Binge drinking on college campuses may look like fun on Snapchat’s “Game day” live streams and on the “I’m Shmacked” YouTube channel: girls wearing shorts and bikini tops in their school colors while boys shout and grunt, spraying beer everywhere.
University officials have reacted to the beer-chugging, handle-swigging, shot-taking lifestyle on college campuses all over the country. The mass consumption of alcohol at college parties and game days doesn’t just threaten students’ health or well being; it also fosters some of the highest instances of rape in the world.
According to the 2007 Campus Sexual Assault Study and reiterated by President Barack Obama in late 2014, one in five college women in the United States will be sexually assaulted before she graduates. Statistics compiled from the New York State Coalition Against Sexual Assault assert that “at least 50% of college students’ sexual assaults are associated with alcohol [on average].”
Recent societal upheaval combined with these numbers have led American colleges to take measures that go beyond previous attempts at curbing binge drinking and campus assaults. In January 2015, both Brown University and Dartmouth College instituted policies restricting and regulating alcohol use and fraternity parties on their campuses.
The Phi Kappa Psi and Sigma Chi fraternity chapters at Brown have both been sanctioned by the university for “‘facilitating’ sexual misconduct,” according to Brown officials and as reported by NBC News.

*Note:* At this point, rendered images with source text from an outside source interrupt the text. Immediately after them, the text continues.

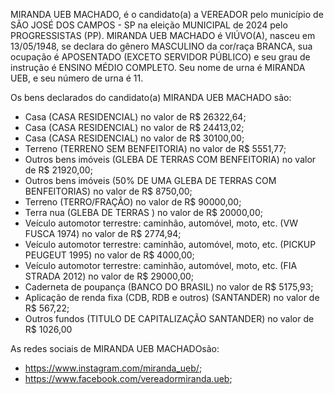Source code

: MIRANDA UEB MACHADO, é o candidato(a) a VEREADOR pelo município de SÃO JOSÉ DOS CAMPOS - SP na eleição MUNICIPAL de 2024 pelo PROGRESSISTAS (PP). MIRANDA UEB MACHADO é VIÚVO(A), nasceu em 13/05/1948, se declara do gênero MASCULINO da cor/raça BRANCA, sua ocupação é APOSENTADO (EXCETO SERVIDOR PÚBLICO) e seu grau de instrução é ENSINO MÉDIO COMPLETO. Seu nome de urna é MIRANDA UEB, e seu número de urna é 11.

Os bens declarados do candidato(a) MIRANDA UEB MACHADO são: 
- Casa (CASA RESIDENCIAL) no valor de R$ 26322,64;
- Casa (CASA RESIDENCIAL) no valor de R$ 24413,02;
- Casa (CASA RESIDENCIAL) no valor de R$ 30100,00;
- Terreno (TERRENO SEM BENFEITORIA) no valor de R$ 5551,77;
- Outros bens imóveis (GLEBA DE TERRAS COM BENFEITORIA) no valor de R$ 21920,00;
- Outros bens imóveis (50% DE UMA GLEBA DE TERRAS COM BENFEITORIAS) no valor de R$ 8750,00;
- Terreno (TERRO/FRAÇÃO) no valor de R$ 90000,00;
- Terra nua (GLEBA DE TERRAS ) no valor de R$ 20000,00;
- Veículo automotor terrestre: caminhão, automóvel, moto, etc. (VW FUSCA 1974) no valor de R$ 2774,94;
- Veículo automotor terrestre: caminhão, automóvel, moto, etc. (PICKUP PEUGEUT 1995) no valor de R$ 4000,00;
- Veículo automotor terrestre: caminhão, automóvel, moto, etc. (FIA STRADA 2012) no valor de R$ 29000,00;
- Caderneta de poupança (BANCO DO BRASIL) no valor de R$ 5175,93;
- Aplicação de renda fixa (CDB, RDB e outros) (SANTANDER) no valor de R$ 567,22;
- Outros fundos (TITULO DE CAPITALIZAÇÃO SANTANDER) no valor de R$ 1026,00

As redes sociais de MIRANDA UEB MACHADOsão:
- https://www.instagram.com/miranda_ueb/;
- https://www.facebook.com/vereadormiranda.ueb;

Phi Kappa Psi has lost university recognition and campus housing for hosting a party in October that served drinks that contained a date-rape drug. Two students tested positive for gamma hydroxybutyrate (GHB), and one student reported being sexually assaulted at the party. Sigma Chi received a smaller punishment; the fraternity is on probation until the fall of 2016 and is not able to host events or rush and pledge new members, among other sanctions. A student reported an instance of sexual assault at an unregistered Sigma Chi party early in the 2014-2015 school year.
Brown’s Executive Vice President for Planning and Policy Russell Carey and Vice President for Campus Life and Student Services Margaret Klawunn announced the punishments in a letter sent to members of the university community on Monday, Jan. 19, 2015.
“The measures we are taking this spring reflect our interest in preventing sexual assault by addressing the campus climate at Brown,” Carey and Klawunn stated in the letter, as quoted by GoLocalProv, a digital news source in Providence and New England.
Dartmouth College President Philip J. Hanlon recently unveiled Move Dartmouth Forward, a campus-wide initiative to “rein in the drinking culture,” and halt the “bawdy [fraternity] culture,” according to The Wall Street Journal. Move Dartmouth Forward will call for a “four-year sexual violence prevention education program,” along with a number of party guidelines that ban all hard liquor higher than 30 proof and requires outside bartenders or bouncers to be present at all events. In addition, the fraternity system will need to “engage in meaningful, lasting reform… [or else the college] will need to revisit its continuation on campus,” Hanlon said in his official statement on Thursday, Jan. 29.